目前肿瘤分子靶向治疗中研究较多的是以gefitinib(Iressa)和erlotinib(Tarceva)为代表的EGFR酪氨酸激酶抑制剂(EGFR-tyrosinekinase inhibitor,EGFR-TKI)。早期临床试验表明EGFR酪氨酸激酶抑制剂(EGFR-TKI)在部分化疗耐药的非小细胞肺癌(NSCLC)中仍然有较好的疗效。统计显示EGFR酪氨酸激酶抑制剂(EGFR-TKI)在女性、腺癌、不吸烟患者和东亚人群中疗效更佳。有研究表明EGFR酪氨酸激酶区突变与EGFR酪氨酸激酶抑制剂(EGFR-TKI)疗效密切相关。EGFR酪氨酸激酶抑制剂(EGFR-TKI)已在美国、日本及澳大利亚获准临床用于单药治疗晚期非小细胞肺癌(NSCLC),对治疗前列腺癌、乳腺癌、结肠癌等的大规模临床研究尚在进行中。EGFR酪氨酸激酶抑制剂(EGFR-TKI)仅对存在EGFR酪氨酸激酶区域外显子(Exon)19(e19)位点、外显子21的L858R位点有突变的非小细胞肺癌有确切疗效,此突变目前发现外显子19(e19)位点基因缺失(Deletion)(以下简称EGFR mutations(del)),和外显子21的L858R位点点突变(Point mutation)(以下简称EGFR mutations(p)),EGFR酪氨酸激酶抑制剂(EGFR-TKI)对外显子19(e19)位点突变的患者治疗效果优于外显子21的L858R位点有突变的非小细胞肺癌患者,且证实上述基因突变与多种因素有关,近年来的一些研究发现EGF、EGFR在肝癌中也存在过度表达,且与肝癌的形成、发生、发展有密切关系。本实验拟在肝癌组织中检测EGFR、EGFR mutations(EGFR mutations(del)和EGFR mutations(p))的表达及其与临床病理关系,为肝癌的分子靶向治疗提供理论依据和临床指导。

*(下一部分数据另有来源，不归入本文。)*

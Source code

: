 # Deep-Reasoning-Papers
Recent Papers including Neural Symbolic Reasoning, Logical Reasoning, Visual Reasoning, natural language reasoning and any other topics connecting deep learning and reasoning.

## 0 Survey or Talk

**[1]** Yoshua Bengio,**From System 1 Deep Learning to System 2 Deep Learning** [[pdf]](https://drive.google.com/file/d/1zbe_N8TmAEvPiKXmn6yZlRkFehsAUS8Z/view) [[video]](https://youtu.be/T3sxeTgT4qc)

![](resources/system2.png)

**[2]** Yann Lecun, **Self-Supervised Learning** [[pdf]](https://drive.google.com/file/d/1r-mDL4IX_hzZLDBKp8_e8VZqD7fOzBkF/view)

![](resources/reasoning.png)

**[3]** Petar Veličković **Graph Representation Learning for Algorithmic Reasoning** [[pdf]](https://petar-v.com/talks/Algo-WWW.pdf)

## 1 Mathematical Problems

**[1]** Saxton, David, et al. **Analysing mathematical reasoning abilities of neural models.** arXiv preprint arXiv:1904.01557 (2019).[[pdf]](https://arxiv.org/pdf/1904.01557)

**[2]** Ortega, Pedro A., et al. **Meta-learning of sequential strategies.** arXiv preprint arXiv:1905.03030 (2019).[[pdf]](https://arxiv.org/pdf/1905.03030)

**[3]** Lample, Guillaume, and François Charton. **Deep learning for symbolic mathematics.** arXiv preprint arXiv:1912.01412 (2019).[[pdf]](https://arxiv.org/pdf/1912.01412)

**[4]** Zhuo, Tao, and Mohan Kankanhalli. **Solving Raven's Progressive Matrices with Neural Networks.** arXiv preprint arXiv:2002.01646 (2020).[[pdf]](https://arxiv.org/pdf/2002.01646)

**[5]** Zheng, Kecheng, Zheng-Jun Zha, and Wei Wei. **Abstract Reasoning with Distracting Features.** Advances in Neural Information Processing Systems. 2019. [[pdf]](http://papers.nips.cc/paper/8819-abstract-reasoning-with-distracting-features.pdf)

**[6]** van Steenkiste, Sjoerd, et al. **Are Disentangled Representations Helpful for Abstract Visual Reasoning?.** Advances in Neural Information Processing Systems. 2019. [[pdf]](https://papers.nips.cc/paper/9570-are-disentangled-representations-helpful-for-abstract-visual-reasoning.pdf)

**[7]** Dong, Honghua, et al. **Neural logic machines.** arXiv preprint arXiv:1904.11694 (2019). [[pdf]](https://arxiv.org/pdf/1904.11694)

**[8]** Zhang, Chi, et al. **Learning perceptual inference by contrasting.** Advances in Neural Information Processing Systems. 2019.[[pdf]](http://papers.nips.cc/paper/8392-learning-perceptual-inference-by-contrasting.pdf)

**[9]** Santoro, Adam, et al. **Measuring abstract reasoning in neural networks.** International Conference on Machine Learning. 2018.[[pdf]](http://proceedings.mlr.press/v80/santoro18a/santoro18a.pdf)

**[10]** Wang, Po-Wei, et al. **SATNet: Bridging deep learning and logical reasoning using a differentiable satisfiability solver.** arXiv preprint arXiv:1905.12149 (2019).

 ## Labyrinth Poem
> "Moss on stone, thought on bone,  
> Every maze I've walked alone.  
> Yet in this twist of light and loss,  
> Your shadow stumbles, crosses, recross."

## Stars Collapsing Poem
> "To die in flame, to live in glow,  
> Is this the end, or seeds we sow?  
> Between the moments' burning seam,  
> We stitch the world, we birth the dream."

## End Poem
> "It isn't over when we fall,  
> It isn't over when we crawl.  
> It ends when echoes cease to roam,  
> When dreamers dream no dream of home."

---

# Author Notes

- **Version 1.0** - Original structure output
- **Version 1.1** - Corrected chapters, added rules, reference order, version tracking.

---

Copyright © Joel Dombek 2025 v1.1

目的在肝癌组织中检测EGFR、EGFR mutations(EGFRmutations(del)和EGFR mutations(p))的表达及分析其与临床病理关系,为肝癌的分子靶向治疗提供理论依据和临床指导。
方法选取78例肝细胞癌(HCC)手术切除的新鲜标本和6例正常肝组织,10%福尔马林固定,常规石蜡包埋,每个标本行连续切片,厚4um。应用SP免疫组化法,以EGFR、EGFR mutations(del)和EGFRmutations(p)的单克隆抗体对组织切片进行染色。用X~2检验、Spearman's非参数分析对EGFR、EGFR mutations(del)和EGFRmutations(p)在肝癌组织中的表达与临床病理关系进行分析,对患者术后生存期与各项参数进行Cox多因素回归分析和Kaplan-Meier生存分析。
结果1.EGFR在正常肝组织中阳性表达率为66.7%(4/6),EGFRmutations(del)阳性表达率为0(0/6),EGFR mutations(p)表达率为0(0/6);EGFR在肝癌组织中阳性表达率为69.2%(54/78),EGFRmutations(del)阳性表达率为21.8%(17/78),EGFR mutations(p)表达率为9.0%(7/78)。肝癌组织表达EGFR与正常肝组织无差异性(X~2=0.171,P=0.680)、正常肝组织未见EGFR mutations表达,肝癌组织表达EGFRmutations(del)高于EGFR mutations(p)(X~2=4.924,P<0.05)。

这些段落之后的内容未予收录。